Dir. John Lee Hancock.
Con un
nada inspirado título en español, se estrena una conmovedora producción -precisamente
de Disney- que relata los problemas que se tuvieron con la autora P.L. Travers,
creadora del personaje de “Mary Poppins”, para convencerla de ceder los
derechos de filmación de su popular libro. La película intercala momentos del
pasado de la claridosa y amargada escritora con el proceso de elaboración del
guión de su libro junto con el productor de la cinta, los compositores de las
canciones y la relación amistosa que
surge entre el chofer asignado y la difícil mujer.
La
cinta se mueve de 1961 durante su estancia en Hollywood con retroceso a 1906
centrada en su infancia australiana para luego adelantarse a 1964 con el
estreno de la taquillerísima película. La trama busca explicar los motivos de
su dureza (y rudeza) que trasladó al libro de la nana solucionadora de
problemas y que, finalmente, gracias a la insistencia de Disney, llegó a doblegarse
para exorcizar sus demonios interiores. Disney estuvo veinte años buscando la
aprobación de la escritora.
La
película tiende a la manipulación de sentimientos del espectador: acto
constante dentro de la producción y trayectoria disneyanas, con una
ficcionalización extrema e idealizada. Lo más terrible que vemos es una tos que
produce sangre y todo lo demás es la dulzura escondida. Debido a que uno creció
con el impactante universo de Disney, disfrutando de cuentos que estaban
“limpios” de cualquier obscenidad, dejando muy claras las diferencias entre lo
bueno (personajes bellos, blancos, cantarines, ingenuos) y lo malo (brujas,
seres con el ceño fruncido, triunfadores que caerían en el peor de los
castigos), tiene conciencia de lo que está viendo. Y se deja manipular con
gusto.
La
película tiene tres cualidades distinguibles: Emma Thompson en el rol de la
escritora; Paul Giamatti como el chofer que logra conmoverla; y la
reconstrucción de lo que era el proceso creativo en los Estudios Disney al inicio
de los años sesenta, cuando su hegemonía estaba bien establecida, para conocer
el sitio que ocupaban productores y compositores dentro de lo que era el mundo
de Walt, frase que ahora utilizamos para señalar a quienes piensan que el mundo
no tiene defectos ni víctimas y que la vida es bella, sin tapujos; algo que
sucede cuando se vive la experiencia de visitar sus parques temáticos porque
dentro de ellos no existe el infierno.
Este
año se cumple el cincuentenario de “Mary Poppins”: para quienes pudimos
disfrutarla durante su estreno, esta película permite un agridulce retorno al
pasado sin tecnología avanzada y menores problemas de violencia y desigualdad.
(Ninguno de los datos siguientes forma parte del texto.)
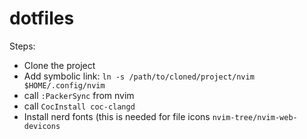 # dotfiles

Steps:
* Clone the project
* Add symbolic link:
`ln -s /path/to/cloned/project/nvim $HOME/.config/nvim`
* call `:PackerSync` from nvim
* call `CocInstall coc-clangd`
* Install nerd fonts (this is needed for file icons `nvim-tree/nvim-web-devicons`
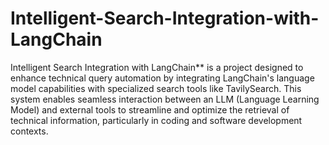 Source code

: # Intelligent-Search-Integration-with-LangChain
Intelligent Search Integration with LangChain** is a project designed to enhance technical query automation by integrating LangChain's language model capabilities with specialized search tools like TavilySearch. This system enables seamless interaction between an LLM (Language Learning Model) and external tools to streamline and optimize the retrieval of technical information, particularly in coding and software development contexts.
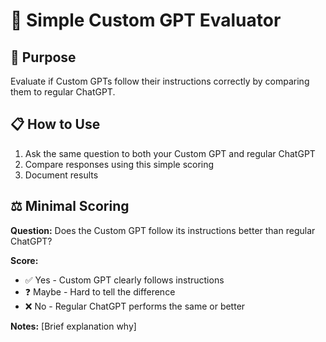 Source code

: # 📝 Simple Custom GPT Evaluator

## 🎯 Purpose

Evaluate if Custom GPTs follow their instructions correctly by comparing them to regular ChatGPT.

## 📋 How to Use

1. Ask the same question to both your Custom GPT and regular ChatGPT
2. Compare responses using this simple scoring
3. Document results

## ⚖️ Minimal Scoring

**Question:** Does the Custom GPT follow its instructions better than regular ChatGPT?

**Score:** 

- ✅ Yes - Custom GPT clearly follows instructions  
- ❓ Maybe - Hard to tell the difference
- ❌ No - Regular ChatGPT performs the same or better

**Notes:** [Brief explanation why]
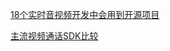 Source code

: [18个实时音视频开发中会用到开源项目](https://zhuanlan.zhihu.com/p/33601072)

[主流视频通话SDK比较](https://www.jianshu.com/p/bd5b1ba1d562)


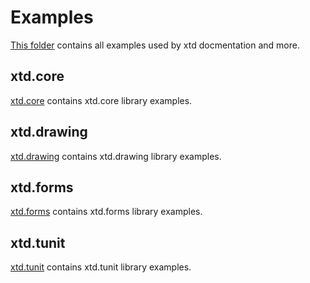 # Examples

[This folder](.) contains all examples used by xtd docmentation and more.

## xtd.core

[xtd.core](xtd.core.examples/README.md) contains xtd.core library examples.

## xtd.drawing

[xtd.drawing](xtd.drawing.examples/README.md) contains xtd.drawing library examples.

## xtd.forms

[xtd.forms](xtd.forms.examples/README.md) contains xtd.forms library examples.

## xtd.tunit

[xtd.tunit](xtd.tunit.examples/README.md) contains xtd.tunit library examples.
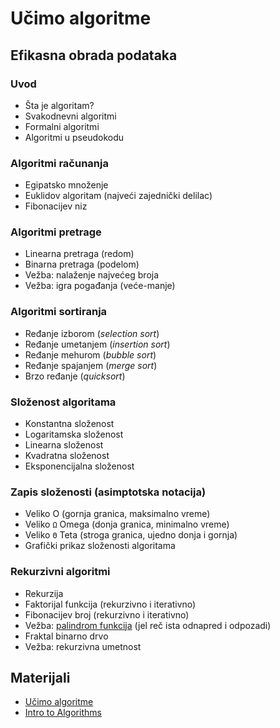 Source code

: ---
---

# Učimo algoritme

## Efikasna obrada podataka

### Uvod

- Šta je algoritam?
- Svakodnevni algoritmi
- Formalni algoritmi
- Algoritmi u pseudokodu

### Algoritmi računanja

- Egipatsko množenje
- Euklidov algoritam (najveći zajednički delilac)
- Fibonacijev niz

### Algoritmi pretrage

- Linearna pretraga (redom)
- Binarna pretraga (podelom)
- Vežba: nalaženje najvećeg broja
- Vežba: igra pogađanja (veće-manje)

### Algoritmi sortiranja

- Ređanje izborom (_selection sort_)
- Ređanje umetanjem (_insertion sort_)
- Ređanje mehurom (_bubble sort_)
- Ređanje spajanjem (_merge sort_)
- Brzo ređanje (_quicksort_)

### Složenost algoritama
* Konstantna složenost
* Logaritamska složenost
* Linearna složenost
* Kvadratna složenost
* Eksponencijalna složenost

### Zapis složenosti (asimptotska notacija)
* Veliko O (gornja granica, maksimalno vreme)
* Veliko `Ω` Omega (donja granica, minimalno vreme)
* Veliko `Θ` Teta (stroga granica, ujedno donja i gornja)
* Grafički prikaz složenosti algoritama

### Rekurzivni algoritmi
- Rekurzija
- Faktorijal funkcija (rekurzivno i iterativno)
- Fibonacijev broj (rekurzivno i iterativno)
- Vežba: [palindrom funkcija](https://www.khanacademy.org/computing/computer-science/algorithms/recursive-algorithms/p/challenge-is-a-string-a-palindrome) (jel reč ista odnapred i odpozadi)
- Fraktal binarno drvo
- Vežba: rekurzivna umetnost

## Materijali

- [Učimo algoritme](https://github.com/skolakoda/ucimo-algoritme)
- [Intro to Algorithms](http://www.teaching-materials.org/algorithms/#/)
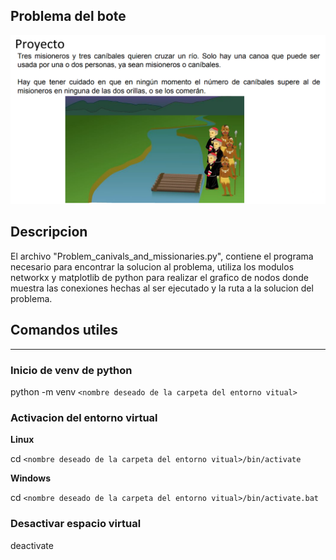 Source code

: ## Problema del bote
  
  ![planteamiento](https://github.com/Eduardo-L-R/Algoritmos/blob/master/Problem%20of%20river/Problem.PNG?raw=true)
  
## Descripcion

El archivo "Problem_canivals_and_missionaries.py", contiene el programa necesario para encontrar la solucion al problema, utiliza los modulos networkx y matplotlib de python para realizar el grafico de nodos donde muestra las conexiones hechas al ser ejecutado y la ruta a la solucion del problema.

## Comandos utiles

---
### Inicio de venv de python

  python -m venv `<nombre deseado de la carpeta del entorno vitual>`
  
### Activacion del entorno virtual
  
  **Linux**
  
  cd `<nombre deseado de la carpeta del entorno vitual>/bin/activate`
  
  **Windows**
  
  cd `<nombre deseado de la carpeta del entorno vitual>/bin/activate.bat`
### Desactivar espacio virtual

  deactivate
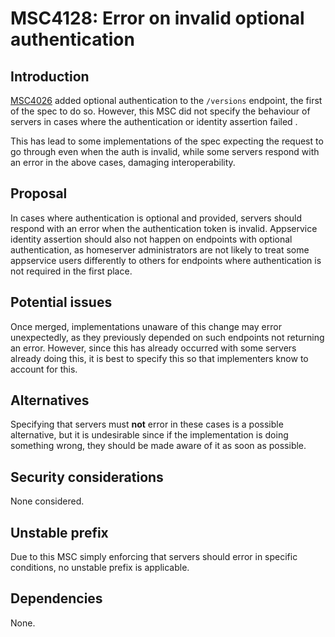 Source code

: # MSC4128: Error on invalid optional authentication

## Introduction

[MSC4026](https://github.com/matrix-org/matrix-spec-proposals/pull/4026) added optional authentication
to the `/versions` endpoint, the first of the spec to do so. However, this MSC did not specify the behaviour
of servers in cases where the authentication or identity assertion failed .

This has lead to some implementations of the spec expecting the request to go through even when the auth is
invalid, while some servers respond with an error in the above cases, damaging interoperability.

## Proposal

In cases where authentication is optional and provided, servers should respond with an error when the authentication
token is invalid. Appservice identity assertion should also not happen on endpoints with optional authentication, as
homeserver administrators are not likely to treat some appservice users differently to others for endpoints where
authentication is not required in the first place.

## Potential issues

Once merged, implementations unaware of this change may error unexpectedly, as they previously depended on such
endpoints not returning an error. However, since this has already occurred with some servers already doing this,
it is best to specify this so that implementers know to account for this.

## Alternatives

Specifying that servers must **not** error in these cases is a possible alternative, but it is undesirable since
if the implementation is doing something wrong, they should be made aware of it as soon as possible.

## Security considerations

None considered.

## Unstable prefix

Due to this MSC simply enforcing that servers should error in specific conditions, no unstable prefix is applicable.

## Dependencies

None.
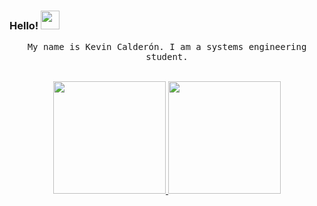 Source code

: ### Hello!  <img src="https://uploads.collectcdn.com/5f2e6f86b5c5c13ae7811b11-1596995909250.gif" width="30px" height="30px"/>

<p align="center" >
  <samp>
    My name is Kevin Calderón. I am a systems engineering student. 
  </samp>
  <br/>
  <br/>
</p>

<p <p align="center" dir="auto">
  <a href="https://github.com/kevcalderon">
    <img height="180em" src="https://github-readme-stats.vercel.app/api?username=kevcalderon&theme=dark&show_icons=true&include_all_commits=true&count_private=true"/>
    <img height="180em" src="https://github-readme-stats-eight-theta.vercel.app/api/top-langs/?username=kevcalderon&layout=compact&langs_count=8&theme=dark" />
  </a>
</p>


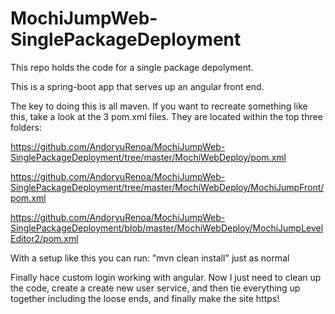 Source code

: # MochiJumpWeb-SinglePackageDeployment

This repo holds the code for a single package depolyment.

This is a spring-boot app that serves up an angular front end.

The key to doing this is all maven. If you want to recreate something like this, take a look at the 3 pom.xml files. They are located within the top three folders:

https://github.com/AndoryuRenoa/MochiJumpWeb-SinglePackageDeployment/tree/master/MochiWebDeploy/pom.xml

https://github.com/AndoryuRenoa/MochiJumpWeb-SinglePackageDeployment/tree/master/MochiWebDeploy/MochiJumpFront/pom.xml

https://github.com/AndoryuRenoa/MochiJumpWeb-SinglePackageDeployment/blob/master/MochiWebDeploy/MochiJumpLevelEditor2/pom.xml

With a setup like this you can run: "mvn clean install" just as normal

Finally hace custom login working with angular. Now I just need to clean up the code, create a create new user service, and then tie everything up together including the loose ends, and finally make the site https!
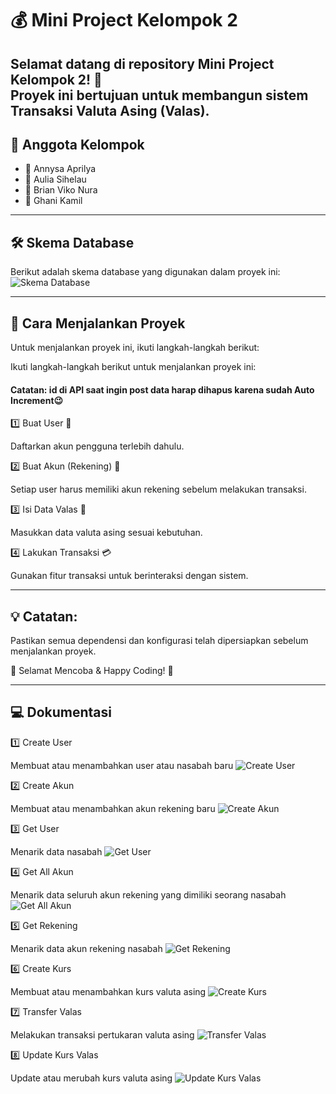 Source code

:# 💰 Mini Project Kelompok 2

Selamat datang di repository **Mini Project Kelompok 2**! 🚀  
Proyek ini bertujuan untuk membangun sistem Transaksi Valuta Asing (Valas).
---

## 👥 Anggota Kelompok
- 🏅 Annysa Aprilya
- 🏅 Aulia Sihelau
- 🏅 Brian Viko Nura
- 🏅 Ghani Kamil

---

## 🛠️ Skema Database
Berikut adalah skema database yang digunakan dalam proyek ini:  
![Skema Database](https://drive.google.com/uc?export=view&id=1WHxMVBItQU7tDnITiy4KBvLJ21H7F0fy)

---

## 🚀 Cara Menjalankan Proyek
Untuk menjalankan proyek ini, ikuti langkah-langkah berikut:

Ikuti langkah-langkah berikut untuk menjalankan proyek ini:

#### Catatan: id di API saat ingin post data harap dihapus karena sudah Auto Increment😉

1️⃣ Buat User 👤

Daftarkan akun pengguna terlebih dahulu.

2️⃣ Buat Akun (Rekening) 🏦

Setiap user harus memiliki akun rekening sebelum melakukan transaksi.

3️⃣ Isi Data Valas 💱

Masukkan data valuta asing sesuai kebutuhan.

4️⃣ Lakukan Transaksi 💳

Gunakan fitur transaksi untuk berinteraksi dengan sistem.

---

## 💡 Catatan:

Pastikan semua dependensi dan konfigurasi telah dipersiapkan sebelum menjalankan proyek.

🚀 Selamat Mencoba & Happy Coding! 🚀

---

## 💻 Dokumentasi

1️⃣ Create User

Membuat atau menambahkan user atau nasabah baru
![Create User](https://drive.google.com/uc?export=view&id=1nYobspsZVqg0HmXexHk0XqMtJIZ0SFa5)

2️⃣ Create Akun

Membuat atau menambahkan akun rekening baru
![Create Akun](https://drive.google.com/uc?export=view&id=1uBSPNzciLAyIVrikxj64UJI90J1D0ZYi)

3️⃣ Get User

Menarik data nasabah
![Get User](https://drive.google.com/uc?export=view&id=1l7inrM_ROYujFD3iezUt676OKS37O9PL)

4️⃣ Get All Akun

Menarik data seluruh akun rekening yang dimiliki seorang nasabah
![Get All Akun](https://drive.google.com/uc?export=view&id=1qN0I650Y3hPi7FE58FnclzRDzZ9mh8i5)

5️⃣ Get Rekening

Menarik data akun rekening nasabah
![Get Rekening](https://drive.google.com/uc?export=view&id=1JIxygDFWEc43WM6WYcHwHaLsuZIRx6z2)

6️⃣ Create Kurs

Membuat atau menambahkan kurs valuta asing
![Create Kurs](https://drive.google.com/uc?export=view&id=1sAQewBUHROUxPW30o-4nmqXFrEfnL7_Y)

7️⃣ Transfer Valas

Melakukan transaksi pertukaran valuta asing
![Transfer Valas](https://drive.google.com/uc?export=view&id=1Vl0SFLxp1gDhatR2NgnXtY00mnHTvXTM)

8️⃣ Update Kurs Valas

Update atau merubah kurs valuta asing
![Update Kurs Valas](https://drive.google.com/uc?export=view&id=1HnEv9xgPsI1gXpxNJ7O1iqPSnVgO5yfp)
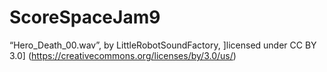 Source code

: # ScoreSpaceJam9
“Hero_Death_00.wav”, by LittleRobotSoundFactory, ]licensed under CC BY 3.0] (https://creativecommons.org/licenses/by/3.0/us/)
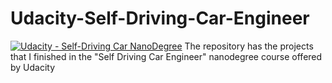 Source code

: # Udacity-Self-Driving-Car-Engineer
[![Udacity - Self-Driving Car NanoDegree](https://s3.amazonaws.com/udacity-sdc/github/shield-carnd.svg)](http://www.udacity.com/drive)
The repository has the projects that I finished in the "Self Driving Car Engineer" nanodegree course offered by Udacity
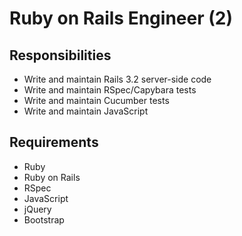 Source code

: # Ruby on Rails Engineer (2)

## Responsibilities

* Write and maintain Rails 3.2 server-side code
* Write and maintain RSpec/Capybara tests
* Write and maintain Cucumber tests
* Write and maintain JavaScript

## Requirements

* Ruby
* Ruby on Rails
* RSpec
* JavaScript
* jQuery
* Bootstrap
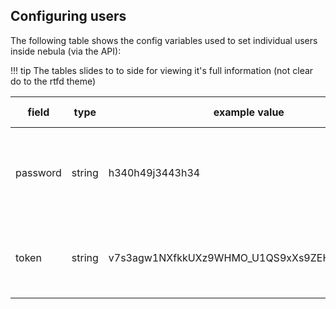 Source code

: ## Configuring users

The following table shows the config variables used to set individual users inside nebula (via the API):

!!! tip
    The tables slides to to side for viewing it's full information (not clear do to the rtfd theme)

| field              | type                     | example value                                 |  default value            |description                                                  |
|--------------------|--------------------------|-----------------------------------------------|---------------------------|-------------------------------------------------------------|
| password           | string                   | h340h49j3443h34                               | none - must be declared   | the password used to authenticate the user with basic auth  |
| token              | string                   | v7s3agw1NXfkkUXz9WHMO_U1QS9xXs9ZEHoKETiNWQY   | randomly generated        | the token used to authenticate the user with bearer auth    |
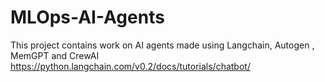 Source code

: # MLOps-AI-Agents
This project contains work on AI agents made using Langchain, Autogen , MemGPT and CrewAI
https://python.langchain.com/v0.2/docs/tutorials/chatbot/
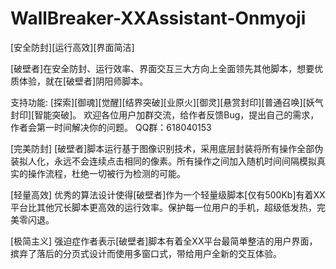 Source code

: # WallBreaker-XXAssistant-Onmyoji

[安全防封][运行高效][界面简洁]

[破壁者]在安全防封、运行效率、界面交互三大方向上全面领先其他脚本，想要优质体验，就在[破壁者]阴阳师脚本。

支持功能: [探索][御魂][觉醒][结界突破][业原火][御灵][悬赏封印][普通召唤][妖气封印][智能突破]。
欢迎各位用户加群交流，给作者反馈Bug，提出自己的需求，作者会第一时间解决你的问题。
QQ群：618040153

[完美防封]
[破壁者]脚本运行基于图像识别技术，采用底层封装将所有操作全部伪装拟人化，永远不会连续点击相同的像素。所有操作之间加入随机时间间隔模拟真实的操作流程，杜绝一切被行为检测的可能。

[轻量高效]
优秀的算法设计使得[破壁者]作为一个轻量级脚本[仅有500Kb]有着XX平台比其他冗长脚本更高效的运行效率。保护每一位用户的手机，超级低发热，完美零闪退。

[极简主义]
强迫症作者表示[破壁者]脚本有着全XX平台最简单整洁的用户界面，摈弃了落后的分页式设计而使用多窗口式，带给用户全新的交互体验。
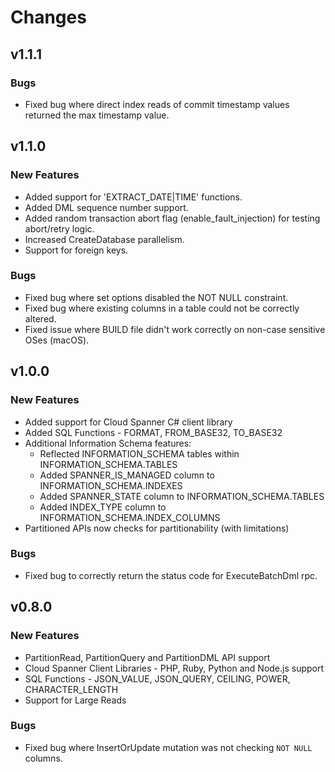 # Changes

## v1.1.1

### Bugs

* Fixed bug where direct index reads of commit timestamp values returned the max timestamp value.

## v1.1.0

### New Features

* Added support for 'EXTRACT_DATE|TIME' functions.
* Added DML sequence number support.
* Added random transaction abort flag (enable_fault_injection) for testing abort/retry logic.
* Increased CreateDatabase parallelism.
* Support for foreign keys.

### Bugs

* Fixed bug where set options disabled the NOT NULL constraint.
* Fixed bug where existing columns in a table could not be correctly altered.
* Fixed issue where BUILD file didn't work correctly on non-case sensitive OSes (macOS).

## v1.0.0

### New Features

* Added support for Cloud Spanner C# client library
* Added SQL Functions - FORMAT, FROM_BASE32, TO_BASE32
* Additional Information Schema features:
  * Reflected INFORMATION_SCHEMA tables within INFORMATION_SCHEMA.TABLES
  * Added SPANNER_IS_MANAGED column to INFORMATION_SCHEMA.INDEXES
  * Added SPANNER_STATE column to INFORMATION_SCHEMA.TABLES
  * Added INDEX_TYPE column to INFORMATION_SCHEMA.INDEX_COLUMNS
* Partitioned APIs now checks for partitionability (with limitations)

### Bugs

* Fixed bug to correctly return the status code for ExecuteBatchDml rpc.

## v0.8.0

### New Features

* PartitionRead, PartitionQuery and PartitionDML API support
* Cloud Spanner Client Libraries - PHP, Ruby, Python and Node.js support
* SQL Functions - JSON_VALUE, JSON_QUERY, CEILING, POWER, CHARACTER_LENGTH
* Support for Large Reads

### Bugs

* Fixed bug where InsertOrUpdate mutation was not checking `NOT NULL` columns.
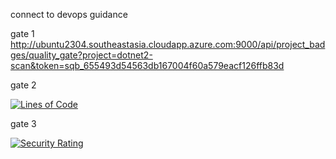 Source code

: connect to devops guidance

 gate 1
 http://ubuntu2304.southeastasia.cloudapp.azure.com:9000/api/project_badges/quality_gate?project=dotnet2-scan&token=sqb_655493d54563db167004f60a579eacf126ffb83d

 gate 2

 [![Lines of Code](http://ubuntu2304.southeastasia.cloudapp.azure.com:9000/api/project_badges/measure?project=dotnet2-scan&metric=ncloc&token=sqb_655493d54563db167004f60a579eacf126ffb83d)](http://ubuntu2304.southeastasia.cloudapp.azure.com:9000/dashboard?id=dotnet2-scan)

 gate 3

 [![Security Rating](http://ubuntu2304.southeastasia.cloudapp.azure.com:9000/api/project_badges/measure?project=dotnet2-scan&metric=security_rating&token=sqb_655493d54563db167004f60a579eacf126ffb83d)](http://ubuntu2304.southeastasia.cloudapp.azure.com:9000/dashboard?id=dotnet2-scan)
La película se convierte, entonces, en homenaje indirecto que los Estudios Disney realiza
para una de sus obras más rentables y durables en la memoria de una generación,
aparte de haber sido su primera exitosa mezcla de acción viva con animación.
El
realizador John Lee Hancock ya había jugado con nuestras emociones primarias
con “Un sueño posible” (The Blind Side, 2009), donde había trabajado otro noble
personaje femenino inspirado también en hechos reales. Es un artesano que filma
con eficacia y limpieza, pero los grandes aciertos residen en las
interpretaciones de buenos elencos. Conscientemente manipuladora, esta película
se deja querer porque insiste en aquello que hizo triunfar a Disney: rechazar
lo malo y pensar que todo es maravilloso, aunque sea por un par de horas.